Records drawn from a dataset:
== Segment start ==

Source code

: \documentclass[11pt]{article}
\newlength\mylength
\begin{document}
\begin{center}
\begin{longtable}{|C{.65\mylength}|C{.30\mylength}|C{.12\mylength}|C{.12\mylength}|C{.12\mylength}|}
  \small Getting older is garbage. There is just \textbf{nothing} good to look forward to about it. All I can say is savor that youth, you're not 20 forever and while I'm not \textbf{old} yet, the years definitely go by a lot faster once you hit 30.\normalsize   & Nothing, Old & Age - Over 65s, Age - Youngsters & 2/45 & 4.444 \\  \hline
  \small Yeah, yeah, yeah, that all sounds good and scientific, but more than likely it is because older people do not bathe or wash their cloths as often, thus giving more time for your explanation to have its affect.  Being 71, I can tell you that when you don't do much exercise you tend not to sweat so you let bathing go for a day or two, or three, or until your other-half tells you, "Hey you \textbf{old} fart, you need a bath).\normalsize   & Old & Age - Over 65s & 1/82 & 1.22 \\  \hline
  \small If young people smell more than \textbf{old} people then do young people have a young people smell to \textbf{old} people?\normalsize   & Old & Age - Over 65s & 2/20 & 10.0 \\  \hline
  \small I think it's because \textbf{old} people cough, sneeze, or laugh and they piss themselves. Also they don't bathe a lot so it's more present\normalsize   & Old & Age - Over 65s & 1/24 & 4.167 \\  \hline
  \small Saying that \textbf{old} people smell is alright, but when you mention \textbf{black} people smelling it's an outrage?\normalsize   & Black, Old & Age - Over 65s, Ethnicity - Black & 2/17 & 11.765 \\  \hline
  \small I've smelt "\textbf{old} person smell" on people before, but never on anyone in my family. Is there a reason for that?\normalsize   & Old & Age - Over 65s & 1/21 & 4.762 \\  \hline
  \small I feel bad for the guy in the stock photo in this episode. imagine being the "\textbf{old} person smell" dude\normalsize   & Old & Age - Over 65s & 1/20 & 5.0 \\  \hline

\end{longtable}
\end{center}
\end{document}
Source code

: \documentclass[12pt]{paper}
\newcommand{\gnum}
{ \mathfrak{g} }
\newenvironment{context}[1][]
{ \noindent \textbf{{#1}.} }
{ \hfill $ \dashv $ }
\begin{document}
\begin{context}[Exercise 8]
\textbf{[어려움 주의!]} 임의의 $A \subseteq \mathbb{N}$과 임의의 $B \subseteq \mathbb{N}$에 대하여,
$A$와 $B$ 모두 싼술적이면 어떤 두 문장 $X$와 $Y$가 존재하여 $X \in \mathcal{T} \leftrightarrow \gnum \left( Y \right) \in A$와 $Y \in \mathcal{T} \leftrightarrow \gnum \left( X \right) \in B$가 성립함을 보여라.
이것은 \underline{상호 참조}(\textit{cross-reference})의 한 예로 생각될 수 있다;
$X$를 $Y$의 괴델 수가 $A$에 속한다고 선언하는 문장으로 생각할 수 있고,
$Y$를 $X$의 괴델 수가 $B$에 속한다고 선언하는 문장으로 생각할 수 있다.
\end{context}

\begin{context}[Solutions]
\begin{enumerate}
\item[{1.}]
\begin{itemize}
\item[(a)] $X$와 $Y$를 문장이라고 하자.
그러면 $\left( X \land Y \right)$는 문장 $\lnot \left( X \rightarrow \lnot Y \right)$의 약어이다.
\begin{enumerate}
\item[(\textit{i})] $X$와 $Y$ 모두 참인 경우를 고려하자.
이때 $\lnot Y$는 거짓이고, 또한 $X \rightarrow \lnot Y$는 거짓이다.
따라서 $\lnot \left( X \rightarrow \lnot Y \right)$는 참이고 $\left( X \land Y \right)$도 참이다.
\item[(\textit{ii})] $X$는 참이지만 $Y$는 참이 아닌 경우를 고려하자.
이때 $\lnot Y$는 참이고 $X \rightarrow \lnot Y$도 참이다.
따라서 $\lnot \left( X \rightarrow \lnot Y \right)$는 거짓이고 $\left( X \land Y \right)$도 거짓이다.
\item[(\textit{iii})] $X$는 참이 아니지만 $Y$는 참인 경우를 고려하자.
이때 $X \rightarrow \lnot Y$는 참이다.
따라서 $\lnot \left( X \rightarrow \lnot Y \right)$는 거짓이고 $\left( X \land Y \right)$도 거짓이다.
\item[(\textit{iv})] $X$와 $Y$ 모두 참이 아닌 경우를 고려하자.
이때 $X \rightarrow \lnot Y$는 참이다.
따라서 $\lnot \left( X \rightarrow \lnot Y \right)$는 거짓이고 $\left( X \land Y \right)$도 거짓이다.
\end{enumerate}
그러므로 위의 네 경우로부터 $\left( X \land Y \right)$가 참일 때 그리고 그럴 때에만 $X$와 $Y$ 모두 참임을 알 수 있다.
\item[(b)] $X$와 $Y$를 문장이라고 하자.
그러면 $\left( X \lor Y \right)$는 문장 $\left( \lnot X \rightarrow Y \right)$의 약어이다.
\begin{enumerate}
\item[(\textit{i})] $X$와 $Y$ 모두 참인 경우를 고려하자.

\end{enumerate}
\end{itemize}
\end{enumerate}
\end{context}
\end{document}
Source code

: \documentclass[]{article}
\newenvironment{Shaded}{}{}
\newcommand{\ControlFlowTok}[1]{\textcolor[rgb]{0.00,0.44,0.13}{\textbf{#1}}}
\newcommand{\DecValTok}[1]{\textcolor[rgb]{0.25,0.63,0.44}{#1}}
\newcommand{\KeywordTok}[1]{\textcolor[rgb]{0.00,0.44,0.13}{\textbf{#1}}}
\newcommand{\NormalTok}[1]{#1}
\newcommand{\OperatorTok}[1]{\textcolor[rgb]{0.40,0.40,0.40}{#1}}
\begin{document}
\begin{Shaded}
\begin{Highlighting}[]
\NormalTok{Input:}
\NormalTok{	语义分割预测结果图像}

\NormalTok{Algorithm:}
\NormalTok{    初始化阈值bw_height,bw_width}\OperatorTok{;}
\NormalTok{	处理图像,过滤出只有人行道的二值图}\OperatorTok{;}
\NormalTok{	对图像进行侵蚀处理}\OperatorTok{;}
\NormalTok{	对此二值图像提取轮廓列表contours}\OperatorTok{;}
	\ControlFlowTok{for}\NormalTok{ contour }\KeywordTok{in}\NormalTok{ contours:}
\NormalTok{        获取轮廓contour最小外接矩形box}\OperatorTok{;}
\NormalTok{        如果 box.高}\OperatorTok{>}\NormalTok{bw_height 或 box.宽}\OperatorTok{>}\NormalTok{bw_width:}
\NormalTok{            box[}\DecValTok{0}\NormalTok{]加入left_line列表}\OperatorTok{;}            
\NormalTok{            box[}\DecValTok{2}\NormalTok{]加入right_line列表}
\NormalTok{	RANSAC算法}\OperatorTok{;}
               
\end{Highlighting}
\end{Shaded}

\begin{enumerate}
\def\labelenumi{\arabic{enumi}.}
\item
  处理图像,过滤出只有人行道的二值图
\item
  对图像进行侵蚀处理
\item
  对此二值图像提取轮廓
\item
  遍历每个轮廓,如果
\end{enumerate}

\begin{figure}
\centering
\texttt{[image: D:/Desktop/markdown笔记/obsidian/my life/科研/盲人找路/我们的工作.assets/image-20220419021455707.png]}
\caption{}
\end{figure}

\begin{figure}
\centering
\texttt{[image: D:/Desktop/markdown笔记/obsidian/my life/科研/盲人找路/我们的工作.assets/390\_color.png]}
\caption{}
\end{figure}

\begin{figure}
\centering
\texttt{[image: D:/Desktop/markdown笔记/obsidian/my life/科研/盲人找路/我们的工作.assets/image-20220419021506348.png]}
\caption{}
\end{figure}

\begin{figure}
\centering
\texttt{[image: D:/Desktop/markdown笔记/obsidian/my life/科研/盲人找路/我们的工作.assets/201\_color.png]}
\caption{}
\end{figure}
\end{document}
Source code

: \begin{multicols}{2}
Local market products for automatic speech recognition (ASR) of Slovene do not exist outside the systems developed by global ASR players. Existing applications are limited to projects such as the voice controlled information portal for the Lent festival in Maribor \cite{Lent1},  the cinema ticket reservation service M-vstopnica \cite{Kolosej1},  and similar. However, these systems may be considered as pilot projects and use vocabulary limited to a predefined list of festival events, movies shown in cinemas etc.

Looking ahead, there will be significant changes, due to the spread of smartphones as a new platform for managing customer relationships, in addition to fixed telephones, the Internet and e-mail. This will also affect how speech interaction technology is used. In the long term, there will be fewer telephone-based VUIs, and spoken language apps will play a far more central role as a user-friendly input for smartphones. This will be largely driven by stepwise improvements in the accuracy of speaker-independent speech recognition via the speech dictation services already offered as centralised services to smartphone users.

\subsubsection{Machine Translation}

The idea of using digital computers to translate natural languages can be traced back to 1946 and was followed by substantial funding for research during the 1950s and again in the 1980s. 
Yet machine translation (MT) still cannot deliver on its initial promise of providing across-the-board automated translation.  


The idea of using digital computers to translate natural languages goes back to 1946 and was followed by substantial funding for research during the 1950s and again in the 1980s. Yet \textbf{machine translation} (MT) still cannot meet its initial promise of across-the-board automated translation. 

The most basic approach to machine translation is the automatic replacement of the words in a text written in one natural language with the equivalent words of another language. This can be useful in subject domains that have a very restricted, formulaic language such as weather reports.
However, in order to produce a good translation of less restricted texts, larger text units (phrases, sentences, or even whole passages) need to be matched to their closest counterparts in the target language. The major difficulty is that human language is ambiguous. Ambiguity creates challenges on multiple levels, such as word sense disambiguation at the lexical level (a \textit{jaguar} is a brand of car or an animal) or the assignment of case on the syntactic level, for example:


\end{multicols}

== Segment end ==

WHAT THIS TASK INVOLVES —
Working from the data above, extract solely the lines from the one containing "Yet machine translation" through the one containing "of across-the-board automated translation.", exactly as they appear, both included.

EXERCISE SOLUTION —
Yet machine translation (MT) still cannot deliver on its initial promise of providing across-the-board automated translation.  


The idea of using digital computers to translate natural languages goes back to 1946 and was followed by substantial funding for research during the 1950s and again in the 1980s. Yet \textbf{machine translation} (MT) still cannot meet its initial promise of across-the-board automated translation. 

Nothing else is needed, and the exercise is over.